3 Ways I'm Learning to Be Content

How do we find peace and contentment when we want something about ourselves or our lives or someone in our lives to look radically different?

I can think of so many examples from my life when I lived in utter discontentment and irritability, because I desperately wanted something to change. I wanted my husband’s priorities to change and match mine. When God opened doors for me to teach the Bible and speak at women’s events, I wanted certain people to notice and affirm me. When my kids were young and I worked outside the home, I wanted to stay home like my friends. Then when I worked from home, I longed to know what it would be like to not work at all. I have dreamed of going to Africa with my friend Kristen to love on the girls and babies Mercy House rescues there, but James doesn’t have a peace about it (yet).
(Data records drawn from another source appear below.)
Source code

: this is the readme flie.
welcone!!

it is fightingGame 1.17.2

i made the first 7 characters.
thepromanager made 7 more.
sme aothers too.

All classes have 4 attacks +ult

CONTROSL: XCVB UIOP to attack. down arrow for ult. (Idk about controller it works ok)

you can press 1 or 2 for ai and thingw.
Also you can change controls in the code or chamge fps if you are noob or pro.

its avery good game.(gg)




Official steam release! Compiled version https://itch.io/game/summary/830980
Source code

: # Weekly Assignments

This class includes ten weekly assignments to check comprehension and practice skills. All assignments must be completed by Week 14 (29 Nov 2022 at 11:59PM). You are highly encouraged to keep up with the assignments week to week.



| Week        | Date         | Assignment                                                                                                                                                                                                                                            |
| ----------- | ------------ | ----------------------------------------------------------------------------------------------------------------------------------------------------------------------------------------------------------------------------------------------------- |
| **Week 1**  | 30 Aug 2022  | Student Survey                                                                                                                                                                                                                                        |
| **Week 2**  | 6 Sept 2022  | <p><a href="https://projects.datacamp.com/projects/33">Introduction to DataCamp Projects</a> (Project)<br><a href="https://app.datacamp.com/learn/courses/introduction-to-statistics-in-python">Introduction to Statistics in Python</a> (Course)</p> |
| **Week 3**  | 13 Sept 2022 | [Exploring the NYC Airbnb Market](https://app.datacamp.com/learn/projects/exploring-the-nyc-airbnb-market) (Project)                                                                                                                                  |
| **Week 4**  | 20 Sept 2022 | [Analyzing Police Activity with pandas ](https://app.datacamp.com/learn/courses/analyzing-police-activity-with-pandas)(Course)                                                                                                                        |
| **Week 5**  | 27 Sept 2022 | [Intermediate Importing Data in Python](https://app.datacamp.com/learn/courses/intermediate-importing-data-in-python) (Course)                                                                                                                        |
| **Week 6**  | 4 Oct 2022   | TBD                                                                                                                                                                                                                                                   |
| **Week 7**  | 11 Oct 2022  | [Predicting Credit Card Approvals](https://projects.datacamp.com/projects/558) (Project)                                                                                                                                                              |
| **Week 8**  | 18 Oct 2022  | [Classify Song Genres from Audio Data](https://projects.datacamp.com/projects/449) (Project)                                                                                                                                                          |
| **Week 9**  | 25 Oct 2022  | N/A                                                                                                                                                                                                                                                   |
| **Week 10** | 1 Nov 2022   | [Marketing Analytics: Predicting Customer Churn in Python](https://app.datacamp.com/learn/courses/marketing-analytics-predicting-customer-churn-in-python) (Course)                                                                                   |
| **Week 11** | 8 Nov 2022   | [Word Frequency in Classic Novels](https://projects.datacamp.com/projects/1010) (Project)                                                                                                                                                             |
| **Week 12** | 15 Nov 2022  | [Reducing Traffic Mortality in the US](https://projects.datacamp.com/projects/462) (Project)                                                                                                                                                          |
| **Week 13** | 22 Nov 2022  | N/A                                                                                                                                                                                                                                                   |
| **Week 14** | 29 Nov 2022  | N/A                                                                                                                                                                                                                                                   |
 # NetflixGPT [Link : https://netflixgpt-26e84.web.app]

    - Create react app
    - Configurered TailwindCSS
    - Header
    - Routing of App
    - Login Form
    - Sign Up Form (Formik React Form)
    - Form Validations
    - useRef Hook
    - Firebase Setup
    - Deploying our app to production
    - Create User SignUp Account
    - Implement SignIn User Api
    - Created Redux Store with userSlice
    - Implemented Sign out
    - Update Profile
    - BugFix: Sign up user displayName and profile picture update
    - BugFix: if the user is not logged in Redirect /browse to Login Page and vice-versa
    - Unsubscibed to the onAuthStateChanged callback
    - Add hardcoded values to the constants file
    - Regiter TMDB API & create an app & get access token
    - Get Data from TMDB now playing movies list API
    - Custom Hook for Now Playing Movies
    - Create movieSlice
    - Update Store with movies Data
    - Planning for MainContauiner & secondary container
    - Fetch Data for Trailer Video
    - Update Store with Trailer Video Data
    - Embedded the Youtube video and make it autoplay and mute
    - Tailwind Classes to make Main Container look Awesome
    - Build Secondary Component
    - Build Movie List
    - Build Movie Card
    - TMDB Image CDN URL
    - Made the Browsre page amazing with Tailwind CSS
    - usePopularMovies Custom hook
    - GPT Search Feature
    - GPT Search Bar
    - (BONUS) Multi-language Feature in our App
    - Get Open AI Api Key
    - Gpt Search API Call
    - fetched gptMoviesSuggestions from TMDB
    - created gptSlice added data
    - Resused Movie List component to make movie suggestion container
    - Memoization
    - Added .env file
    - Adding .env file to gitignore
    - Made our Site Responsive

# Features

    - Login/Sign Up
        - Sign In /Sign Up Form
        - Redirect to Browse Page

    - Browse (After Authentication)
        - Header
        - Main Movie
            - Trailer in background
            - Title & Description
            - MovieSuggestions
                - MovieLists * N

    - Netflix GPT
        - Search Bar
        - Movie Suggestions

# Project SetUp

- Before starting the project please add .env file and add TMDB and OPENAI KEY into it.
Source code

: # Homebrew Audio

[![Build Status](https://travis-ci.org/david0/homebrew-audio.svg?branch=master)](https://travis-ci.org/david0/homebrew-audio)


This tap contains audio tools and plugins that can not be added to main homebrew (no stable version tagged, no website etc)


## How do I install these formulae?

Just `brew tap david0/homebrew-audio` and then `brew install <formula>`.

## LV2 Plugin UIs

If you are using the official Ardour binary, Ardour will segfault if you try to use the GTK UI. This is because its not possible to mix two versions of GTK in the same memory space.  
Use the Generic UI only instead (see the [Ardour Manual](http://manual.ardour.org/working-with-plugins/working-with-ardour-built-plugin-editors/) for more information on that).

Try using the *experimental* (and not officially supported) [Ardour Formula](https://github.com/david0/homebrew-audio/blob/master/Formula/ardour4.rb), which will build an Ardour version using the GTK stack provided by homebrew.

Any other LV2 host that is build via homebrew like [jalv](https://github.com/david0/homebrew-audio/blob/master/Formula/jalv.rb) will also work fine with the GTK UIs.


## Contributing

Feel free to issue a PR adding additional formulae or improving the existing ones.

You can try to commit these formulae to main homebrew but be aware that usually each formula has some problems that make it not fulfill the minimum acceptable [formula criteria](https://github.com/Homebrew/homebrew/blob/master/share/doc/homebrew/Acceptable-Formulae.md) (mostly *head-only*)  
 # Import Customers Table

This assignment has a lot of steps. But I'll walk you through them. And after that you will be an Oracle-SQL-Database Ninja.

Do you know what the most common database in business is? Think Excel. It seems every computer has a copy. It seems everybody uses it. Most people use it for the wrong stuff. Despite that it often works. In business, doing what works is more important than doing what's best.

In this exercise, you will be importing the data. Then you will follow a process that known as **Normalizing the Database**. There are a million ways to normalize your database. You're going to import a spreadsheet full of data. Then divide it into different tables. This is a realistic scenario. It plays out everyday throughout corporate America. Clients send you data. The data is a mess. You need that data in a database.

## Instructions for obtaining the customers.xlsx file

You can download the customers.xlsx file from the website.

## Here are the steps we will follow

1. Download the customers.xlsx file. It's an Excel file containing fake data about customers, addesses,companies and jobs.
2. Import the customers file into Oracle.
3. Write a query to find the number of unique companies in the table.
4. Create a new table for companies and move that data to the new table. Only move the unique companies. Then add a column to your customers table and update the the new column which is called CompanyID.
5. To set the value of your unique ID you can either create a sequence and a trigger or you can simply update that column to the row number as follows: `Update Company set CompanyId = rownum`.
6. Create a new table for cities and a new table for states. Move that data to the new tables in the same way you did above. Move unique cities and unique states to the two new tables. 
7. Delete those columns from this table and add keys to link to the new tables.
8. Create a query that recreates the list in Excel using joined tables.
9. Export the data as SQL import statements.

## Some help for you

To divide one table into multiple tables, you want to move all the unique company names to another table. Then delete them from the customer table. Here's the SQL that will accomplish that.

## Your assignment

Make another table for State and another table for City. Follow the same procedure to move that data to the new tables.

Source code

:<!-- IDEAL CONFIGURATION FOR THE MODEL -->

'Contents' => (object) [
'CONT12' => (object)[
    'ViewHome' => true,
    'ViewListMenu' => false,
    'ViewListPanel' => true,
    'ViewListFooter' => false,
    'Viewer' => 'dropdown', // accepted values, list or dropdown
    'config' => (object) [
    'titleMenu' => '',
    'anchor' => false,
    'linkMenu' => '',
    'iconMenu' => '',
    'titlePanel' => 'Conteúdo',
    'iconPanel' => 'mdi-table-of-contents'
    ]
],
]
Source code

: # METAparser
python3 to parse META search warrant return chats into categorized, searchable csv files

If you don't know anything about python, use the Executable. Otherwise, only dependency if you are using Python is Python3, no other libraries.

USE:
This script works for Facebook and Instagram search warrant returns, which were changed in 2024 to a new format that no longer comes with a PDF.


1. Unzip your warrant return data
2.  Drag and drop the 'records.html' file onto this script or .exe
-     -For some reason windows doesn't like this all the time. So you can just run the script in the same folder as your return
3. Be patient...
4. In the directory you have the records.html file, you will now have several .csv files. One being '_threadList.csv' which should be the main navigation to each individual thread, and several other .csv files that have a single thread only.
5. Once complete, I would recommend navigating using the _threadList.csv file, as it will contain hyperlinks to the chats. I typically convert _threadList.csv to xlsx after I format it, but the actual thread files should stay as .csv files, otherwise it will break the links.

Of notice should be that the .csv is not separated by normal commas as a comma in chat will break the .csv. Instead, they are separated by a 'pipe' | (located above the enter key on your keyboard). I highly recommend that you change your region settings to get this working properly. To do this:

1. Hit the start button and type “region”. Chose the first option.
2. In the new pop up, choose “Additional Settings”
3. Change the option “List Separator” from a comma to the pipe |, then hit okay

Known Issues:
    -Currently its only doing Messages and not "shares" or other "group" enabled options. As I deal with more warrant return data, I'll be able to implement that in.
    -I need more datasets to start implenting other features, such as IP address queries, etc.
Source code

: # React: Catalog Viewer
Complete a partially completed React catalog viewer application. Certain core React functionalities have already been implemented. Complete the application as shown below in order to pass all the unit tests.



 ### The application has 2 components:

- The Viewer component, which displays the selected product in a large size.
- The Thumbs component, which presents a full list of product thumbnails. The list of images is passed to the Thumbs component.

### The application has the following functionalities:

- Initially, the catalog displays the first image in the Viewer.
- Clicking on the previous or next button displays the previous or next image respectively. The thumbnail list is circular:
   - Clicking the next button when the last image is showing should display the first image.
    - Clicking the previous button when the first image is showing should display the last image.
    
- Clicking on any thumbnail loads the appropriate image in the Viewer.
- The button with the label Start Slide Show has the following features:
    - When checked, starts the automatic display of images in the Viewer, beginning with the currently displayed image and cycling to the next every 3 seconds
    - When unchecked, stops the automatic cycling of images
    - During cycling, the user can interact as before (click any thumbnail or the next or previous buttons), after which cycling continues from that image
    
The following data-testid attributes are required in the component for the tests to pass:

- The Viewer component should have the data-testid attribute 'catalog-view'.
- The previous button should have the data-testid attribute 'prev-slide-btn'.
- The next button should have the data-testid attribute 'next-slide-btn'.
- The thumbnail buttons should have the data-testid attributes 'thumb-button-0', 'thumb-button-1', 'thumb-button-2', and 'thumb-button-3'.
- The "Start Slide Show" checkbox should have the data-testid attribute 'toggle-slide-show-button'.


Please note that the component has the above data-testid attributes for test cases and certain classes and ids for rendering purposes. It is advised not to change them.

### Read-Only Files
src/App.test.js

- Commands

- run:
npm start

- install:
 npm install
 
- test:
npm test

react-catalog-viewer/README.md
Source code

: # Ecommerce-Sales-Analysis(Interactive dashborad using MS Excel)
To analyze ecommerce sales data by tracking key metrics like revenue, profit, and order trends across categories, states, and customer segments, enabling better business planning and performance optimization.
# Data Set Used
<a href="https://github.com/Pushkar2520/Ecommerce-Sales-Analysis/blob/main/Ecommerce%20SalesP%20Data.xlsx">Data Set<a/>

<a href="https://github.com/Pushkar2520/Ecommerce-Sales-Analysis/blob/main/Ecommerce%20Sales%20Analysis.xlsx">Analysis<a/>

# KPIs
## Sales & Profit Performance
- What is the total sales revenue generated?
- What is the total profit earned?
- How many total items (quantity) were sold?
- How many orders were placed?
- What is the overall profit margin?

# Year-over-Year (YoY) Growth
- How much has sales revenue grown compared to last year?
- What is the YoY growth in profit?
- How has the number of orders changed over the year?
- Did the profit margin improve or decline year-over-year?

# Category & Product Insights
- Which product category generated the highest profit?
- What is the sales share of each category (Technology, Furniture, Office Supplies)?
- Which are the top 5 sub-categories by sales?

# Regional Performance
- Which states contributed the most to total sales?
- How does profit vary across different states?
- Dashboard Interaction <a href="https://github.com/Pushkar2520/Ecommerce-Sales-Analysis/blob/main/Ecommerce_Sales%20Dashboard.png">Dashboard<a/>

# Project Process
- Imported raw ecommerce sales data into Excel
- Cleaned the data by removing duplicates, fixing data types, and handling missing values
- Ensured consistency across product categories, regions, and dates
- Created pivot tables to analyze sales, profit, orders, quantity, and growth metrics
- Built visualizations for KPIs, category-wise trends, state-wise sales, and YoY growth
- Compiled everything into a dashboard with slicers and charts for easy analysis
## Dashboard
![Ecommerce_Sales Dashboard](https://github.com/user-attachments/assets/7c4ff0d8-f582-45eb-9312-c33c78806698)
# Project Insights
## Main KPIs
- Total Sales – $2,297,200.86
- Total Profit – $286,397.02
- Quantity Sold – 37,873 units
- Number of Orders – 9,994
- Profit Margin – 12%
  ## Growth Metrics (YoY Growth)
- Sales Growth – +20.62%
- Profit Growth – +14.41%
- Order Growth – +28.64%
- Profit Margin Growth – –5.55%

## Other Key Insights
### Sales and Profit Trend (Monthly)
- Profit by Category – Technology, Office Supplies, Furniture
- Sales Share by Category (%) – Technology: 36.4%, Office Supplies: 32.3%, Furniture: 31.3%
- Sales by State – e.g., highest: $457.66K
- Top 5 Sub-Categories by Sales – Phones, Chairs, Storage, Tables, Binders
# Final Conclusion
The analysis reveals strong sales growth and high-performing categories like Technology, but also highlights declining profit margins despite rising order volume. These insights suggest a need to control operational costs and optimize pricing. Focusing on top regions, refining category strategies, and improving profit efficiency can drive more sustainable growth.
I’ve wanted to pour more of my time into writing, ministry, and missions, but I have been needed other places in other ways. I’ve hoped for a publisher, but the time has never been right for my family or the support hasn’t been present. I’ve wanted certain relationships to be intimate and transparent, yet they’ve remained surface level. I have wanted to experience healing, reconciliation, and deep and meaningful connections with people who simply aren’t in the place to do so. I have wanted to eat whatever I want and not worry about gaining weight. I have wanted to make my body perfect, because I was convinced that would make me happy and loved. I have wanted my husband to fire me (I work for him in our family business), but he continues to find great peace and assurance knowing that I’m the one who does the work I do for our company. I have wanted to see my children in different places, making different decisions that would bring them peace and joy. I have wanted to see my heart change toward difficult people, but continue to encounter my own hard heart.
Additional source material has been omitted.